» **Problem description**:
All lines at or after the one containing "Caso queira copiar", up to the last line of the material, must be repeated exactly, and no others.

» **Material for this exercise**:
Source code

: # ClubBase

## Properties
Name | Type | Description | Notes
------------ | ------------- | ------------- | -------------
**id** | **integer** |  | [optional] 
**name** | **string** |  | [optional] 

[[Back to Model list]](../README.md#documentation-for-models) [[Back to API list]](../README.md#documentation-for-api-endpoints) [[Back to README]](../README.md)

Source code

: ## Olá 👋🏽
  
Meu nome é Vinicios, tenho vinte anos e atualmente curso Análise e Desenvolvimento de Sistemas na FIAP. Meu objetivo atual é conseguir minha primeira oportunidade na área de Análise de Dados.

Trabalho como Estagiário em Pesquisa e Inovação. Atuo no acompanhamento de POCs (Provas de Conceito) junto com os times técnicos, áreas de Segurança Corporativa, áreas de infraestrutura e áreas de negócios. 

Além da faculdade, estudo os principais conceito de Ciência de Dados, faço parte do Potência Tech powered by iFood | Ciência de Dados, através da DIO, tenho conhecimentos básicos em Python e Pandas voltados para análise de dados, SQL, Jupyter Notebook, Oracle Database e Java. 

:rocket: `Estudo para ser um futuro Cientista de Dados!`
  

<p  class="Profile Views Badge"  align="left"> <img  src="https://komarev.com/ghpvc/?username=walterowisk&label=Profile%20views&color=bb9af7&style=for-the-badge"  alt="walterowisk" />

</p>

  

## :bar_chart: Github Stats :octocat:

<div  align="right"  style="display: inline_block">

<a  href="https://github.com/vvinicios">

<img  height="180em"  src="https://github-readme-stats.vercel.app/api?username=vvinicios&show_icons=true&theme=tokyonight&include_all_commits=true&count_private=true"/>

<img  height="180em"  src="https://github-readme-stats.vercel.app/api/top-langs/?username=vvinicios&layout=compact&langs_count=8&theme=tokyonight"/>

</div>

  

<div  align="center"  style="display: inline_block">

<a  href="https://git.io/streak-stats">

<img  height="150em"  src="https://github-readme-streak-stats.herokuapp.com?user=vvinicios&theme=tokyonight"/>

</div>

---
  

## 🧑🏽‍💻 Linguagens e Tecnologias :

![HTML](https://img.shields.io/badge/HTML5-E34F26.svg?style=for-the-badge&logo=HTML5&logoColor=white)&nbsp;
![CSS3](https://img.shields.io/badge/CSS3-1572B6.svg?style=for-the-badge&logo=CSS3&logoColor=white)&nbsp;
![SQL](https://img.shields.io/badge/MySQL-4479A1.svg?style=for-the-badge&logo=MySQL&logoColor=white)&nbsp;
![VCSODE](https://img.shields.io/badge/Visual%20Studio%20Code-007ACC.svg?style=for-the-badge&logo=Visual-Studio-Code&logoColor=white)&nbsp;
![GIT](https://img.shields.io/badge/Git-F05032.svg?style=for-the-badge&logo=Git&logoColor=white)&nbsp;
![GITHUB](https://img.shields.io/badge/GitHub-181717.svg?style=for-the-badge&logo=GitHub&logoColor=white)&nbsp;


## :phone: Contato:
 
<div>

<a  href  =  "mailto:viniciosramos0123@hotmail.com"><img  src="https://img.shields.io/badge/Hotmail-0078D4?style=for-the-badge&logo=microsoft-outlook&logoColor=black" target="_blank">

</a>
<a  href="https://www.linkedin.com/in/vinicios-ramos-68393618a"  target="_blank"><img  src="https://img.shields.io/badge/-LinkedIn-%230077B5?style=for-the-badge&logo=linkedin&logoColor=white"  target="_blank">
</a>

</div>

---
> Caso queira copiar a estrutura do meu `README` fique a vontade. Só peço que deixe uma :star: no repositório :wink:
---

» **Exercise answer**:
> Caso queira copiar a estrutura do meu `README` fique a vontade. Só peço que deixe uma :star: no repositório :wink:
---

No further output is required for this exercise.